Muslim convert Yeshi Girma, 32, knew of his plot to kill innocent Tube passengers on 21 July 2005 and could have stopped it going ahead.
It was only the botched bomb-making of Osman and his fellow terrorists that saved a repeat of the carnage wreaked on 7 July, two weeks before.
Just over half an hour after his failed attack on Shepherd's Bush Tube station, Osman was on the phone to his wife to set in motion an escape plan.
Yeshi, the mother of Osman's three sons, helped him flee to Brighton before he took a Eurostar to Paris and ended up in Rome, where he was arrested.
Yesterday she was found guilty of having information about terrorism and failing to disclose it "without reasonable excuse".
Judge Paul Worsley told her: "You already shared Osman's extreme views on Islam and co-ordinated the escape plan for the father of your three children after he failed to achieve his sought-after place in paradise."
Her brother Esayas Girma, 22, and sister Mulu Girma, 24, whom she enlisted to help her escape plan, were jailed for 10 years.
Yeshi and Esayas, both from Stockwell, south London, and Mulu, from Brighton, were all found guilty yesterday of assisting an offender and failing to disclose information about Osman's involvement in the 21 July attacks.
Mulu's boyfriend Mohamed Kabashi, 25, from Brighton, admitted assisting Osman and failing to disclose information before the trial began.
He was jailed for nine years.
Yeshi sobbed throughout the hearing and raised her hands to the air as she was sentenced.

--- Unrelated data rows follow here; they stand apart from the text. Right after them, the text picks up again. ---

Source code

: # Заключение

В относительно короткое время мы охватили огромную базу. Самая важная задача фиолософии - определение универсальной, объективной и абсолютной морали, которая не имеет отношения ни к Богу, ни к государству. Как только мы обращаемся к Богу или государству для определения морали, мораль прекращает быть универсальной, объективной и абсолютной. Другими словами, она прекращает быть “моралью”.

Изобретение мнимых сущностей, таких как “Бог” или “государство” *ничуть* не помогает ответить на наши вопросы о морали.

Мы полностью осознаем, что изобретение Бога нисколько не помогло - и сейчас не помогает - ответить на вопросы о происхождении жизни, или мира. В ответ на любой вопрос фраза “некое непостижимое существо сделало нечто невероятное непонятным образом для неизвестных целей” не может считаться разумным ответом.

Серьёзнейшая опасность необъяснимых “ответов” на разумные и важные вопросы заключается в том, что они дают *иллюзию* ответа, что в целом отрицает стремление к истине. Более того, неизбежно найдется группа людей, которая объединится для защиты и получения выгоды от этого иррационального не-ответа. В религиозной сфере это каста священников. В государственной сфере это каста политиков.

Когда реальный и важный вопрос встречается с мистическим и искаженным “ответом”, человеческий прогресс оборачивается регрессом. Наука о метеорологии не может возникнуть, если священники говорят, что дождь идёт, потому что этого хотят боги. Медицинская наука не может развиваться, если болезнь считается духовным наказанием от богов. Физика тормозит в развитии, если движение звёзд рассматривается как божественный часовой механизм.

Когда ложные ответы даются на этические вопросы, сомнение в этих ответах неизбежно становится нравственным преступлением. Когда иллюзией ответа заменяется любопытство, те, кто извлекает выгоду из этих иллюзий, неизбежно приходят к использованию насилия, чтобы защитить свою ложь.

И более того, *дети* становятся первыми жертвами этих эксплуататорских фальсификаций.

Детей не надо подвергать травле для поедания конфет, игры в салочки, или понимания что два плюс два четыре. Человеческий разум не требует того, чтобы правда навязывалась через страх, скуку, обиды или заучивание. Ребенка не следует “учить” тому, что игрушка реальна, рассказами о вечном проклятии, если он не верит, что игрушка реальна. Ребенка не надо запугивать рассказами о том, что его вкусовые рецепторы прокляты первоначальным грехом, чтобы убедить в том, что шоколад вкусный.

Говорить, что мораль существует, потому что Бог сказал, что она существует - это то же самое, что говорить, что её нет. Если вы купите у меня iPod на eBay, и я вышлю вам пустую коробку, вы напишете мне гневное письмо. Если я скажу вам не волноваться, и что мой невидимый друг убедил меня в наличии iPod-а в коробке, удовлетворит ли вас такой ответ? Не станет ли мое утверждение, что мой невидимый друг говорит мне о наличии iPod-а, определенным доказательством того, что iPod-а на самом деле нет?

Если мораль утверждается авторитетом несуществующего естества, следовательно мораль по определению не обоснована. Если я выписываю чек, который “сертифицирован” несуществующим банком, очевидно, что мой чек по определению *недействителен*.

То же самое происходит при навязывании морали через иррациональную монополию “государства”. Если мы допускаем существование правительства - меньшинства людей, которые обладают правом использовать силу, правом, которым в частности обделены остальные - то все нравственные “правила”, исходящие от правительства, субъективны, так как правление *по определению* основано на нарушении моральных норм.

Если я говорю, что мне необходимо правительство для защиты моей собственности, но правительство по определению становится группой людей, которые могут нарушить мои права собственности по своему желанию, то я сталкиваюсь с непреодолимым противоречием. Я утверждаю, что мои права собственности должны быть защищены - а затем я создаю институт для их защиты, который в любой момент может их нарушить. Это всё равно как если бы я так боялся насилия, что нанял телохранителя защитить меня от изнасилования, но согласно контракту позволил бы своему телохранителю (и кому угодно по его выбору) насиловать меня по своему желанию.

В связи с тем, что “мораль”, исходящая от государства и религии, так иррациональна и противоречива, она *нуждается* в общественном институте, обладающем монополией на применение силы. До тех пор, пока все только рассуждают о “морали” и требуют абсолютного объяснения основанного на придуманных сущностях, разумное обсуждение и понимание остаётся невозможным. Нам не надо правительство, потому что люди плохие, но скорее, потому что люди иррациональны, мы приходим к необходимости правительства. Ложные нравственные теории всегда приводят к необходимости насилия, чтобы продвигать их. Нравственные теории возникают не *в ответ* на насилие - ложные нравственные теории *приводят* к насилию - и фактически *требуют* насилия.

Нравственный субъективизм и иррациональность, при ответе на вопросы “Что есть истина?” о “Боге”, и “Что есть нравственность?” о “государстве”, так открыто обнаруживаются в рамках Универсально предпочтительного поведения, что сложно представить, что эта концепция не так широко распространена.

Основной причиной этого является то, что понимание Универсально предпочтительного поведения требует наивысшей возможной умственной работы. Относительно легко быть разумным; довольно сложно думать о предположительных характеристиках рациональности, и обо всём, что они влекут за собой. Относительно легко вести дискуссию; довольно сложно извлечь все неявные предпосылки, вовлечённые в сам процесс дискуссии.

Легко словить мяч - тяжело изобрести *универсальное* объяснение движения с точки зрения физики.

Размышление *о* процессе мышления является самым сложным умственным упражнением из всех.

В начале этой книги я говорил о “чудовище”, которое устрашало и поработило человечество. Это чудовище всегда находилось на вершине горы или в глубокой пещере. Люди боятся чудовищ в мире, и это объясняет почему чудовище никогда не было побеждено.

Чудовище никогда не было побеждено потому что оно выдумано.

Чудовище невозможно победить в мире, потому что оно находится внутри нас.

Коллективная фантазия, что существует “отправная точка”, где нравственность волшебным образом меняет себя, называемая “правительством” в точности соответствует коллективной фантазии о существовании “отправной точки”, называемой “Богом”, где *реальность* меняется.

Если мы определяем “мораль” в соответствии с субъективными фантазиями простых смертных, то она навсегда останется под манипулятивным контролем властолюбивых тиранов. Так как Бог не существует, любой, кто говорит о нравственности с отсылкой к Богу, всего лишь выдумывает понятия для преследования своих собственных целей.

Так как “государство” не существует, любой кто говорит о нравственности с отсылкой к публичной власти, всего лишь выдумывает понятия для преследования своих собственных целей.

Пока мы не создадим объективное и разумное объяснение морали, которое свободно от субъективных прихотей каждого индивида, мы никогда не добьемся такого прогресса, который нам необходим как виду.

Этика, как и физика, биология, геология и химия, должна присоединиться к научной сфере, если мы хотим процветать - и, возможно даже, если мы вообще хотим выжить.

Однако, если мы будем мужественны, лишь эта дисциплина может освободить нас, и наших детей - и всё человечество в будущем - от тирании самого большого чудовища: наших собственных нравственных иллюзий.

She had to be helped from the dock as she was taken down.
The judge told the four: "When Osman's suicide mission, aimed at mass slaughter, failed, each of you in different ways assisted him to escape justice so that he could flee to Italy to be able to strike again."

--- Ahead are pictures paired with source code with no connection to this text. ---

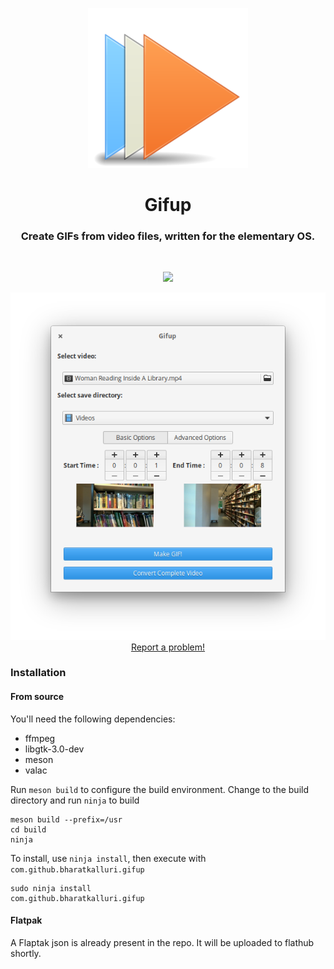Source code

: <p align="center">
    <img src="https://github.com/BharatKalluri/Gifup/blob/master/data/icons/128/com.github.bharatkalluri.gifup.svg" alt="icon"> <br>
</p>

<div>
  <h1 align="center">Gifup</h1>
  <h3 align="center">Create GIFs from video files, written for the elementary OS.</h3>
</div>

<br/>

<p align="center">
   <a href="https://github.com/bharatkalluri/Gifup/blob/master/LICENSE">
    <img src="https://img.shields.io/badge/License-GPL--3.0-blue.svg">
   </a>
</p>

<p align="center">
    <img src="https://github.com/BharatKalluri/Gifup/blob/master/Screenshot.png" alt="Screenshot"> <br>
  <a href="https://github.com/bharatkalluri/Gifup/issues/new"> Report a problem! </a>
</p>

### Installation

#### From source
You'll need the following dependencies:

* ffmpeg
* libgtk-3.0-dev
* meson
* valac

Run `meson build` to configure the build environment. Change to the build directory and run `ninja` to build

    meson build --prefix=/usr
    cd build
    ninja

To install, use `ninja install`, then execute with `com.github.bharatkalluri.gifup`

    sudo ninja install
    com.github.bharatkalluri.gifup

#### Flatpak
A Flaptak json is already present in the repo. It will be uploaded to flathub shortly.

If they had told police what they knew and he had been arrested earlier, the death of Jean Charles de Menezes in Stockwell on 22 July could have been avoided, the judge said.

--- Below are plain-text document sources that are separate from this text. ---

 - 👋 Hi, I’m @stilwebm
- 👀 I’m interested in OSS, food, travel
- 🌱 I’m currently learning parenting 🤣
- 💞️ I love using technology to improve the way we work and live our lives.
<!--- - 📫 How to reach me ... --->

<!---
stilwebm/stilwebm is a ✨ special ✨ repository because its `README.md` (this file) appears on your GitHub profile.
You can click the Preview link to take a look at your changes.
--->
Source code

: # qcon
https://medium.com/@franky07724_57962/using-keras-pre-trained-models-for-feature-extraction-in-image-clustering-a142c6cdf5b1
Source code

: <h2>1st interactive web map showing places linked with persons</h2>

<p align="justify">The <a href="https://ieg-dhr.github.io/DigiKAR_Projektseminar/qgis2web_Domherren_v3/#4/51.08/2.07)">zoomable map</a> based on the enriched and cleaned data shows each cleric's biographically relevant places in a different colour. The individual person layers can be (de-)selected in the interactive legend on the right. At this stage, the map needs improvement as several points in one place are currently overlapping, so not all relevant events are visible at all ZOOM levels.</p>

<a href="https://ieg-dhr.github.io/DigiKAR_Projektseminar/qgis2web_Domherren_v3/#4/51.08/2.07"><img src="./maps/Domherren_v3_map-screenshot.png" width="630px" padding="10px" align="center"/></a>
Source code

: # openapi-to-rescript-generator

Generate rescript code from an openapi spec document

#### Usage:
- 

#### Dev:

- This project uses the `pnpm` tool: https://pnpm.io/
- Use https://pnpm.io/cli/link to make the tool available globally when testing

The innocent Brazilian was gunned down by armed police looking for Osman in the wake of the 21 July attacks.
Judge Worsley said the sentences he was able to impose were "woefully inadequate to reflect the enormity of what you were about in July 2005".
"I have no doubt that each of you were prepared to aid a ruthless fanatic and that in so doing each of you must have harboured the hope that the bombers would ultimately be successful in their mission to seek to damage our society."
He told the four their sentences would reflect public "condemnation" of their actions and aim to "deter others minded to act as you did".
The judge added: "You did not encourage Osman in his fanatical mission but fell under his evil spell."